Data supplied:
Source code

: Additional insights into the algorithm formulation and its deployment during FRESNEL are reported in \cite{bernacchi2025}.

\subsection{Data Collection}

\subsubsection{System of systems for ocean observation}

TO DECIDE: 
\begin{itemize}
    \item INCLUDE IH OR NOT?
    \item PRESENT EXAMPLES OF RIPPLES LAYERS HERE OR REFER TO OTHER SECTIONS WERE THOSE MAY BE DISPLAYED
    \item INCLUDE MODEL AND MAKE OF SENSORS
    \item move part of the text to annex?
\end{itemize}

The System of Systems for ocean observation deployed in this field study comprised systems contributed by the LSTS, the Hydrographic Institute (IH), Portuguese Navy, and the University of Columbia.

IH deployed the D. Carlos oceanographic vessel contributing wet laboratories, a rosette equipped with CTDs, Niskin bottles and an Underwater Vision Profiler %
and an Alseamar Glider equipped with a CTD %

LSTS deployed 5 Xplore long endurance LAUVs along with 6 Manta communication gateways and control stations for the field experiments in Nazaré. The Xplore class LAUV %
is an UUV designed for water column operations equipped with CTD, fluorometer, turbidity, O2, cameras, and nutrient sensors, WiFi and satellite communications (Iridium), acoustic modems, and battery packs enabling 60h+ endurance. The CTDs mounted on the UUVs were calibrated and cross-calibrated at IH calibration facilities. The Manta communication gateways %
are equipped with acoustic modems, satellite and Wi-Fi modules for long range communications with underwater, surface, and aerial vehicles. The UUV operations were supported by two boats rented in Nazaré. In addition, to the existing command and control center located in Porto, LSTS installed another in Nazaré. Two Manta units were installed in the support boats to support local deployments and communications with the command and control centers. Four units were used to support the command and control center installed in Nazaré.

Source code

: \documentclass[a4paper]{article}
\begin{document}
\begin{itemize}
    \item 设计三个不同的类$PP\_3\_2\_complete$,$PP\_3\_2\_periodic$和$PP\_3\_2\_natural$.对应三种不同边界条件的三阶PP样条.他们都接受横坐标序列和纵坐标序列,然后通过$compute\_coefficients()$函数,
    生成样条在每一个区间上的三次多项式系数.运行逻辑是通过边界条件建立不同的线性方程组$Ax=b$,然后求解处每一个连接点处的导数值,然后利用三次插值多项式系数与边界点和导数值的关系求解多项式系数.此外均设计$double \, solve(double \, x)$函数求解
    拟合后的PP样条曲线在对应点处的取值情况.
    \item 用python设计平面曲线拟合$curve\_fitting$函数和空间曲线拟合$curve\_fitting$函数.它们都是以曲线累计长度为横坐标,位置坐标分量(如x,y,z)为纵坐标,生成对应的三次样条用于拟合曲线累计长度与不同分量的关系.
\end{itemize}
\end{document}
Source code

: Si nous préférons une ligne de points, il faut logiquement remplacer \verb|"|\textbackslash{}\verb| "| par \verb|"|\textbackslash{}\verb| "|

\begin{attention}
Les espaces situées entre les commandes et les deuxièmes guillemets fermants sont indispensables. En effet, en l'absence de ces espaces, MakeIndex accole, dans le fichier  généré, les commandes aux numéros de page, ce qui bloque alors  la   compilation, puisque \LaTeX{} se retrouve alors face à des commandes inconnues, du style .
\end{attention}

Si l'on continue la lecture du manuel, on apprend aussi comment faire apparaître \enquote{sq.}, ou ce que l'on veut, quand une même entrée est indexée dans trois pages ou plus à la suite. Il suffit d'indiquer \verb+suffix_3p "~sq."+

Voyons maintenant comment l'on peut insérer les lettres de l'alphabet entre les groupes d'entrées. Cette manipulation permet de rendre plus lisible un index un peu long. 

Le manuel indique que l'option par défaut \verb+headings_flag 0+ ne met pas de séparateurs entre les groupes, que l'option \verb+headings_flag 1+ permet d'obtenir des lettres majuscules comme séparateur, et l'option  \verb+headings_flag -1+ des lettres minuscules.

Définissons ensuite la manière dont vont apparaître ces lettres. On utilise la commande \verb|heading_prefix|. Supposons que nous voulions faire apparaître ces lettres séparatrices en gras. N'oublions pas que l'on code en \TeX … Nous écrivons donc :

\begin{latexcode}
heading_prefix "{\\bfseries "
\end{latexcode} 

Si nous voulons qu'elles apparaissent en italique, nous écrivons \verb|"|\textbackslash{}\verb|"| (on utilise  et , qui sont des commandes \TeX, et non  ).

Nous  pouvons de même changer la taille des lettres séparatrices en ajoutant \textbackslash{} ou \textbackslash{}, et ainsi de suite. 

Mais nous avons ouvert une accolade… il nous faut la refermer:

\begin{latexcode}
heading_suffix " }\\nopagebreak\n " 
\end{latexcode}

Try it: From the line that has "Définissons ensuite la" through the line that has "ainsi de suite.", copy every line exactly as it appears above, and leave out all others.

Expected answer:
Définissons ensuite la manière dont vont apparaître ces lettres. On utilise la commande \verb|heading_prefix|. Supposons que nous voulions faire apparaître ces lettres séparatrices en gras. N'oublions pas que l'on code en \TeX … Nous écrivons donc :

\begin{latexcode}
heading_prefix "{\\bfseries "
\end{latexcode} 

Si nous voulons qu'elles apparaissent en italique, nous écrivons \verb|"|\textbackslash{}\verb|"| (on utilise  et , qui sont des commandes \TeX, et non  ).

Nous  pouvons de même changer la taille des lettres séparatrices en ajoutant \textbackslash{} ou \textbackslash{}, et ainsi de suite. 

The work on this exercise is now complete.